**Saved data entries**.
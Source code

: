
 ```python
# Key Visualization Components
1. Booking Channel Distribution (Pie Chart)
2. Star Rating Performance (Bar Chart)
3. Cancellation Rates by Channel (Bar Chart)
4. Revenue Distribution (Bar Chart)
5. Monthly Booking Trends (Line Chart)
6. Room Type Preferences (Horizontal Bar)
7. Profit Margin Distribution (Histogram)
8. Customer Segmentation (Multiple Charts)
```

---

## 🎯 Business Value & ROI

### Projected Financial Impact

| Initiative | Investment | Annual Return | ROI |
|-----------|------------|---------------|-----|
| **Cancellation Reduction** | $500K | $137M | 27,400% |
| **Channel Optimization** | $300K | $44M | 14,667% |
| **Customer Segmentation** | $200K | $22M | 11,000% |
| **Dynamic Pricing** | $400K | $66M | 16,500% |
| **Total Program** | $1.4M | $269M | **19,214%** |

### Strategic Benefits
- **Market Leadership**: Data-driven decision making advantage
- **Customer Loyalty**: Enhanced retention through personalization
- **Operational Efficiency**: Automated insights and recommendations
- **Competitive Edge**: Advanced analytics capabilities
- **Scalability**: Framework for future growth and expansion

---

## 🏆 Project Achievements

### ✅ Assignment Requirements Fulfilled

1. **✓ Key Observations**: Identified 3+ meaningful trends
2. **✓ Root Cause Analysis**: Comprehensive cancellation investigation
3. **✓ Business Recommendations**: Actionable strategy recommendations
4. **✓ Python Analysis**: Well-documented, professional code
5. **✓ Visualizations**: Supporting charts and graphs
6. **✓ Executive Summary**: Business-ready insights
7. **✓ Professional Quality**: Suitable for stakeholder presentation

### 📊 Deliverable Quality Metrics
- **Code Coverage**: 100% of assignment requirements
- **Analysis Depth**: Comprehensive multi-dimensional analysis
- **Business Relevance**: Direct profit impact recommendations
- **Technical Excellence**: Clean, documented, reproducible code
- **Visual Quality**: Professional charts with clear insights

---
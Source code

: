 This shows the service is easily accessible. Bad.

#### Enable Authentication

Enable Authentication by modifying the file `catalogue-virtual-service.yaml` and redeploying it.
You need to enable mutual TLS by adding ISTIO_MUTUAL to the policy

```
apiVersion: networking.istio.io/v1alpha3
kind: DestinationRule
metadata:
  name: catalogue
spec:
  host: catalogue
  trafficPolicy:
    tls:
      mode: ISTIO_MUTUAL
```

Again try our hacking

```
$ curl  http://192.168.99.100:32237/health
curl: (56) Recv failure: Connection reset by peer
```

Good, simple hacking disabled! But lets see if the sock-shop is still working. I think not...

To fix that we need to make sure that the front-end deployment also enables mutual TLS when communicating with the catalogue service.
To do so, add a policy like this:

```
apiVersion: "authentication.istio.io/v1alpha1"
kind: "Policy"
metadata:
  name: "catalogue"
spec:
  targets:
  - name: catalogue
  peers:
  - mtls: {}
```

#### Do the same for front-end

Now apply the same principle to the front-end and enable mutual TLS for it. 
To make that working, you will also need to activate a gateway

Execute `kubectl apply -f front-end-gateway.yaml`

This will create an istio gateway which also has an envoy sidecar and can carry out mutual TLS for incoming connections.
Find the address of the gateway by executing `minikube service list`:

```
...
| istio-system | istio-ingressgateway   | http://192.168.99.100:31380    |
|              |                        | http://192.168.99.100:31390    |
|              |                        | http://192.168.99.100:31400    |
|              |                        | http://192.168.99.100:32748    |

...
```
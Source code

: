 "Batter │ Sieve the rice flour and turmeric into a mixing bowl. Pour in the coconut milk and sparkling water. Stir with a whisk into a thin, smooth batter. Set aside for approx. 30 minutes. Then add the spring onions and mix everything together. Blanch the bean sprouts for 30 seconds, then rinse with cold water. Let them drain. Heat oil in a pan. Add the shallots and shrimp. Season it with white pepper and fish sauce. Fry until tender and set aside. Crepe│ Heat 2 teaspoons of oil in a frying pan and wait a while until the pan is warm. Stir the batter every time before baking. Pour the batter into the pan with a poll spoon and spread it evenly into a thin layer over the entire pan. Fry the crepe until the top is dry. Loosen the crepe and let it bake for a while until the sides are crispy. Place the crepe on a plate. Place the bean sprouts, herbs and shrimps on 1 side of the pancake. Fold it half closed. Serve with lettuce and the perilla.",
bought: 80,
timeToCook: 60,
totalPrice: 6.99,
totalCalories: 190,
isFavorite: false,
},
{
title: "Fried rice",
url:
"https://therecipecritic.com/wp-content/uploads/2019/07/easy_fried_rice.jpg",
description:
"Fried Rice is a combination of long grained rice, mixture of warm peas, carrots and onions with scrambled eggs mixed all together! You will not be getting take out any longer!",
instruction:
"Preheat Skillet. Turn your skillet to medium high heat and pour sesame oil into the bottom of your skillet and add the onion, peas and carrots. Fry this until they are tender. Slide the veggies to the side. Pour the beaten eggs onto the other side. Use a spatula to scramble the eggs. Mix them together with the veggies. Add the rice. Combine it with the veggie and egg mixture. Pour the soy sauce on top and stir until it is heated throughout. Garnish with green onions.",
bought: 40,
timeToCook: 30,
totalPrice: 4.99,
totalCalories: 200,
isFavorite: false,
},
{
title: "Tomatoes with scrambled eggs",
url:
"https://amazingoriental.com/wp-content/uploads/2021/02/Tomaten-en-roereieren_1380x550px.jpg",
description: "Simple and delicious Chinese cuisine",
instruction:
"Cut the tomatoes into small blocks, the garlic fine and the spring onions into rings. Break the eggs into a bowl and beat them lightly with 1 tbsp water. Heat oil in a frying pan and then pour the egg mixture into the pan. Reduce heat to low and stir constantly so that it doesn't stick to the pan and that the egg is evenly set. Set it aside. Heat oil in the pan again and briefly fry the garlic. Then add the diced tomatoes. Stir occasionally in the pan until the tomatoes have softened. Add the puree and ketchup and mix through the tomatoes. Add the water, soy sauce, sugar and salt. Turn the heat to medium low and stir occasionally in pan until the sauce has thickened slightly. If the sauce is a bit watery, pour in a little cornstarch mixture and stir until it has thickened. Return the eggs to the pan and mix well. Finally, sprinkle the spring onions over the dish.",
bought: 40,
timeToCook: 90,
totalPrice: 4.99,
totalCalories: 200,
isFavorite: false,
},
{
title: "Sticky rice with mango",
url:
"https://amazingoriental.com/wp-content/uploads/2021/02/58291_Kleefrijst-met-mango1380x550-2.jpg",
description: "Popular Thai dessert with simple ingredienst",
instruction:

**Instructions to follow**.
Every record should be repeated exactly; please leave none out.

**Response to the task**.
Source code

:
 ```python
# Key Visualization Components
1. Booking Channel Distribution (Pie Chart)
2. Star Rating Performance (Bar Chart)
3. Cancellation Rates by Channel (Bar Chart)
4. Revenue Distribution (Bar Chart)
5. Monthly Booking Trends (Line Chart)
6. Room Type Preferences (Horizontal Bar)
7. Profit Margin Distribution (Histogram)
8. Customer Segmentation (Multiple Charts)
```

---

## 🎯 Business Value & ROI

### Projected Financial Impact

| Initiative | Investment | Annual Return | ROI |
|-----------|------------|---------------|-----|
| **Cancellation Reduction** | $500K | $137M | 27,400% |
| **Channel Optimization** | $300K | $44M | 14,667% |
| **Customer Segmentation** | $200K | $22M | 11,000% |
| **Dynamic Pricing** | $400K | $66M | 16,500% |
| **Total Program** | $1.4M | $269M | **19,214%** |

### Strategic Benefits
- **Market Leadership**: Data-driven decision making advantage
- **Customer Loyalty**: Enhanced retention through personalization
- **Operational Efficiency**: Automated insights and recommendations
- **Competitive Edge**: Advanced analytics capabilities
- **Scalability**: Framework for future growth and expansion

---

## 🏆 Project Achievements

### ✅ Assignment Requirements Fulfilled

1. **✓ Key Observations**: Identified 3+ meaningful trends
2. **✓ Root Cause Analysis**: Comprehensive cancellation investigation
3. **✓ Business Recommendations**: Actionable strategy recommendations
4. **✓ Python Analysis**: Well-documented, professional code
5. **✓ Visualizations**: Supporting charts and graphs
6. **✓ Executive Summary**: Business-ready insights
7. **✓ Professional Quality**: Suitable for stakeholder presentation

### 📊 Deliverable Quality Metrics
- **Code Coverage**: 100% of assignment requirements
- **Analysis Depth**: Comprehensive multi-dimensional analysis
- **Business Relevance**: Direct profit impact recommendations
- **Technical Excellence**: Clean, documented, reproducible code
- **Visual Quality**: Professional charts with clear insights

---
Source code

: This shows the service is easily accessible. Bad.

#### Enable Authentication

Enable Authentication by modifying the file `catalogue-virtual-service.yaml` and redeploying it.
You need to enable mutual TLS by adding ISTIO_MUTUAL to the policy

```
apiVersion: networking.istio.io/v1alpha3
kind: DestinationRule
metadata:
  name: catalogue
spec:
  host: catalogue
  trafficPolicy:
    tls:
      mode: ISTIO_MUTUAL
```

Again try our hacking

```
$ curl  http://192.168.99.100:32237/health
curl: (56) Recv failure: Connection reset by peer
```

Good, simple hacking disabled! But lets see if the sock-shop is still working. I think not...

To fix that we need to make sure that the front-end deployment also enables mutual TLS when communicating with the catalogue service.
To do so, add a policy like this:

```
apiVersion: "authentication.istio.io/v1alpha1"
kind: "Policy"
metadata:
  name: "catalogue"
spec:
  targets:
  - name: catalogue
  peers:
  - mtls: {}
```

#### Do the same for front-end

Now apply the same principle to the front-end and enable mutual TLS for it. 
To make that working, you will also need to activate a gateway

Execute `kubectl apply -f front-end-gateway.yaml`

This will create an istio gateway which also has an envoy sidecar and can carry out mutual TLS for incoming connections.
Find the address of the gateway by executing `minikube service list`:

```
...
| istio-system | istio-ingressgateway   | http://192.168.99.100:31380    |
|              |                        | http://192.168.99.100:31390    |
|              |                        | http://192.168.99.100:31400    |
|              |                        | http://192.168.99.100:32748    |

...
```
Source code

: "Batter │ Sieve the rice flour and turmeric into a mixing bowl. Pour in the coconut milk and sparkling water. Stir with a whisk into a thin, smooth batter. Set aside for approx. 30 minutes. Then add the spring onions and mix everything together. Blanch the bean sprouts for 30 seconds, then rinse with cold water. Let them drain. Heat oil in a pan. Add the shallots and shrimp. Season it with white pepper and fish sauce. Fry until tender and set aside. Crepe│ Heat 2 teaspoons of oil in a frying pan and wait a while until the pan is warm. Stir the batter every time before baking. Pour the batter into the pan with a poll spoon and spread it evenly into a thin layer over the entire pan. Fry the crepe until the top is dry. Loosen the crepe and let it bake for a while until the sides are crispy. Place the crepe on a plate. Place the bean sprouts, herbs and shrimps on 1 side of the pancake. Fold it half closed. Serve with lettuce and the perilla.",
bought: 80,
timeToCook: 60,
totalPrice: 6.99,
totalCalories: 190,
isFavorite: false,
},
{
title: "Fried rice",
url:
"https://therecipecritic.com/wp-content/uploads/2019/07/easy_fried_rice.jpg",
description:
"Fried Rice is a combination of long grained rice, mixture of warm peas, carrots and onions with scrambled eggs mixed all together! You will not be getting take out any longer!",
instruction:
"Preheat Skillet. Turn your skillet to medium high heat and pour sesame oil into the bottom of your skillet and add the onion, peas and carrots. Fry this until they are tender. Slide the veggies to the side. Pour the beaten eggs onto the other side. Use a spatula to scramble the eggs. Mix them together with the veggies. Add the rice. Combine it with the veggie and egg mixture. Pour the soy sauce on top and stir until it is heated throughout. Garnish with green onions.",
bought: 40,
timeToCook: 30,
totalPrice: 4.99,
totalCalories: 200,
isFavorite: false,
},
{
title: "Tomatoes with scrambled eggs",
url:
"https://amazingoriental.com/wp-content/uploads/2021/02/Tomaten-en-roereieren_1380x550px.jpg",
description: "Simple and delicious Chinese cuisine",
instruction:
"Cut the tomatoes into small blocks, the garlic fine and the spring onions into rings. Break the eggs into a bowl and beat them lightly with 1 tbsp water. Heat oil in a frying pan and then pour the egg mixture into the pan. Reduce heat to low and stir constantly so that it doesn't stick to the pan and that the egg is evenly set. Set it aside. Heat oil in the pan again and briefly fry the garlic. Then add the diced tomatoes. Stir occasionally in the pan until the tomatoes have softened. Add the puree and ketchup and mix through the tomatoes. Add the water, soy sauce, sugar and salt. Turn the heat to medium low and stir occasionally in pan until the sauce has thickened slightly. If the sauce is a bit watery, pour in a little cornstarch mixture and stir until it has thickened. Return the eggs to the pan and mix well. Finally, sprinkle the spring onions over the dish.",
bought: 40,
timeToCook: 90,
totalPrice: 4.99,
totalCalories: 200,
isFavorite: false,
},
{
title: "Sticky rice with mango",
url:
"https://amazingoriental.com/wp-content/uploads/2021/02/58291_Kleefrijst-met-mango1380x550-2.jpg",
description: "Popular Thai dessert with simple ingredienst",
instruction:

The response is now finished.